I Am Saved By A Knight Of The Round Table

So this was the first morning of “compulsory” orientation (I really wish they would pick a friendlier word than “compulsory.” It’s a very scary word to contemplate as you’re running across campus in the pouring rain on an empty stomach with your iPhone performing nuclear fission in the bottom of your satchel and thus not GoogleMapping your route to the venue of said compulsory event—I will get to this).

I set my alarm for 7:30 in the morning so that I could make it to breakfast and still have time to dash around like a headless chicken looking for my building.

Except I woke up in Aberdale with light streaming around my blinds, and my first thought was: AAAAAUGH. I overslept.

So I bolt out of bed and seize my cold, inert phone from my bedside table. I stab the home button to find out whether my earplugs caused me to sleep through my alarm (even though I’ve never overslept before because whether you hear it or not, there is some kind of subliminal percussion that happens when a phone starts vibrating on your bedside table). Except evidently my earplugs are not to blame, because my phone won’t turn on at all.

So I run to my laptop and flip it open, and it’s 8:45. Now, somewhere in all of this, my panic-addled brain decides that the orientation had started at 8:00 (remember this number, because it will become relevant later).

So I get dressed, upend my purse into my laptop bag, grab my laptop and phone (the latter of which has somehow begun to quiver violently with little emerald and cyan and burgundy lines running vertically down the left side of the screen), and set a US speed record for escape from Aberdare.

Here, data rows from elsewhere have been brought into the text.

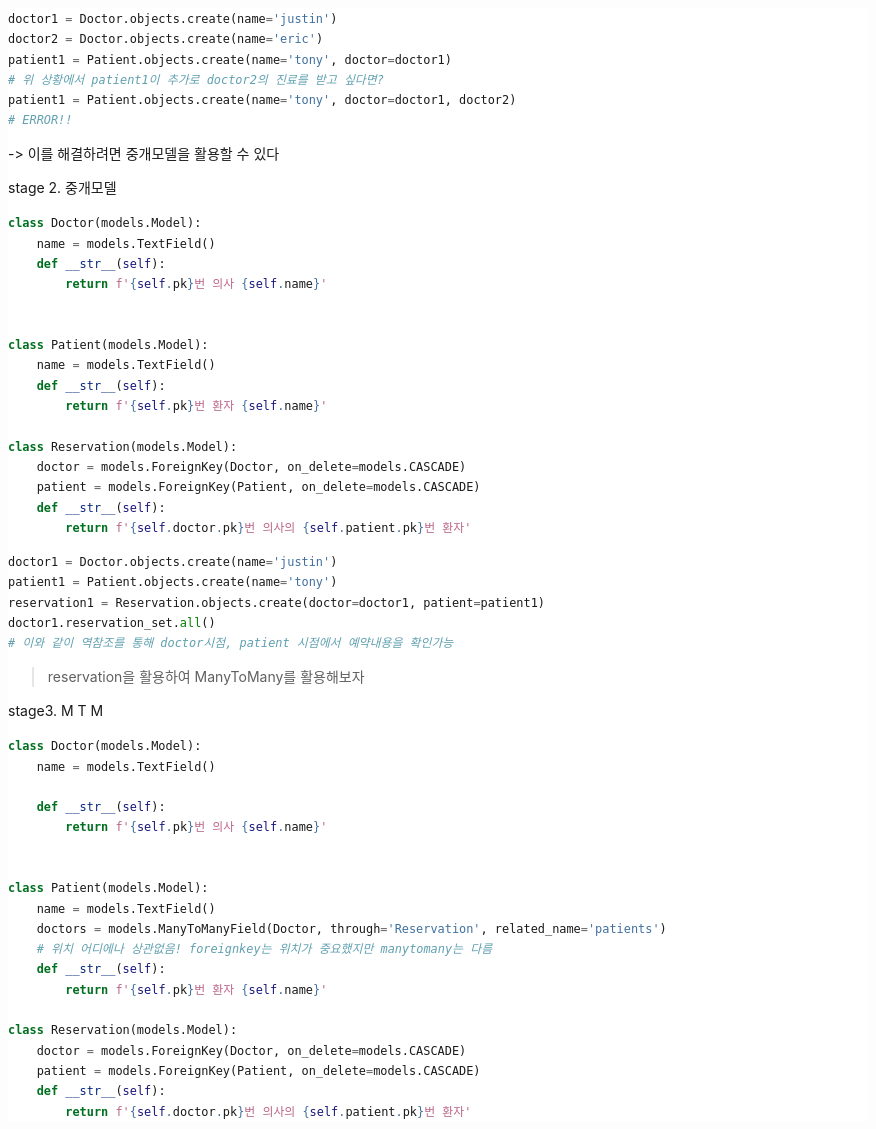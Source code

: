 

```python
doctor1 = Doctor.objects.create(name='justin')
doctor2 = Doctor.objects.create(name='eric')
patient1 = Patient.objects.create(name='tony', doctor=doctor1)
# 위 상황에서 patient1이 추가로 doctor2의 진료를 받고 싶다면?
patient1 = Patient.objects.create(name='tony', doctor=doctor1, doctor2)
# ERROR!!
```

->  이를 해결하려면 중개모델을 활용할 수 있다



stage 2. 중개모델

```python
class Doctor(models.Model):
    name = models.TextField()
    def __str__(self):
        return f'{self.pk}번 의사 {self.name}'


class Patient(models.Model):
    name = models.TextField()
    def __str__(self):
        return f'{self.pk}번 환자 {self.name}'

class Reservation(models.Model):
    doctor = models.ForeignKey(Doctor, on_delete=models.CASCADE)
    patient = models.ForeignKey(Patient, on_delete=models.CASCADE)
    def __str__(self):
        return f'{self.doctor.pk}번 의사의 {self.patient.pk}번 환자'
```



```python
doctor1 = Doctor.objects.create(name='justin')
patient1 = Patient.objects.create(name='tony')
reservation1 = Reservation.objects.create(doctor=doctor1, patient=patient1)
doctor1.reservation_set.all()
# 이와 같이 역참조를 통해 doctor시점, patient 시점에서 예약내용을 확인가능
```

> reservation을 활용하여 ManyToMany를 활용해보자



stage3. M T M

```python
class Doctor(models.Model):
    name = models.TextField()

    def __str__(self):
        return f'{self.pk}번 의사 {self.name}'


class Patient(models.Model):
    name = models.TextField()
    doctors = models.ManyToManyField(Doctor, through='Reservation', related_name='patients')
    # 위치 어디에나 상관없음! foreignkey는 위치가 중요했지만 manytomany는 다름
    def __str__(self):
        return f'{self.pk}번 환자 {self.name}'

class Reservation(models.Model):
    doctor = models.ForeignKey(Doctor, on_delete=models.CASCADE)
    patient = models.ForeignKey(Patient, on_delete=models.CASCADE)
    def __str__(self):
        return f'{self.doctor.pk}번 의사의 {self.patient.pk}번 환자'
```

It’s pouring rain, and in my flustered state, I’m not wearing a raincoat or even a jacket. It’s luck rather than any prior planning on my part that my umbrella is still in my laptop bag from yesterday, although the wind is gusting and I’m afraid I’m going to blow away like Mary Poppins. Since I don’t have my orientation brochure (I ran out the door to fast to think of little things like navigation) or Google Maps (at this point my phone is quietly overheating in my back pocket with the flashlight strobing), I can’t find out where I’m actually supposed to be going. All I remember is the name ‘Percival Hall.’ Thank God it’s the name of a Knight of the Round Table, or there’s no way I would have remembered it from skimming the brochure two days ago.

I manage to waylay enough Brits with “hi i’m sorry i’m new and my phone is dead where is percival hall please” to find my way to Percival. In my first stroke of luck of the day, it’s only about three blocks from Aberdare.

I ask the security guy in the Percival lobby if he has any idea which room the international student orientation is in. He doesn’t; Percival is very large, and there’s always some event or another going on. He’s able to tell me that someone with a suitcase asked him for directions to Room 145 a few minutes ago.

So I decide suitcase = international student (I may have been predisposed to really, really want to believe I wasn’t the only one and hour and a half late). I dash across the Percival complex, and by dint of asking two more Brits for directions, manage to get as far as Room 145…which is cold, dark, and empty.

This is the point at which I remember, to my crushing relief, that I have a PDF of the orientation schedule on my laptop. I extract my laptop from my satchel and pull up the schedule. It says John Percival Lecture Hall 201.

So I waylay a few more Brits and find Lecture Hall 201 (which is in the other Percival building across the yard). I dash up the stairs and find Lecture Hall 201…cold, dark, and empty. My thought is that the orientation started there but evolved into a guided tour or else moved to a different location.

So I trudge back down the stairs, composing my own eulogy to be spoken at my funeral after my tragic death from either embarrassment or dismemberment-by-parents-over-Skype. I head out through the front doors, thinking maybe I’ll find a coffeeshop and drown my sorrows in caffeine. I get maybe a hundred paces before two things occur to me. First, it’s raining much harder than it was before, and I still have no coat. Second, I don’t know any coffeeshops on campus, and without Googlemaps to guide me back to Aberdare afterward, I really shouldn’t go exploring.

I trudge back inside. There’s a small canteen on the first floor of Percival. I sit at a table to contemplate my impending doom and ponder the disappearance of the entire 2018 spring semester cohort of international students. I open the brochure one more time to quadruple-check that I had the right room number. There it is, 201. But there’s another number that says 10:00. I glance at my laptop clock. It’s 9:50. It occurs to me at this point that if I hadn’t been so addled with panic from the minute I woke up, I would have remembered that the reason I’d set my alarm for 7:30 was not because orientation started at eight, but because Aberdare breakfast ends at eight.

So I catch my breath, wait till 9:58, go back up, and the lights are on and 201 is filling up with my fellow international students.

My phone is still hot and dead, but I’m praying it’s under warranty.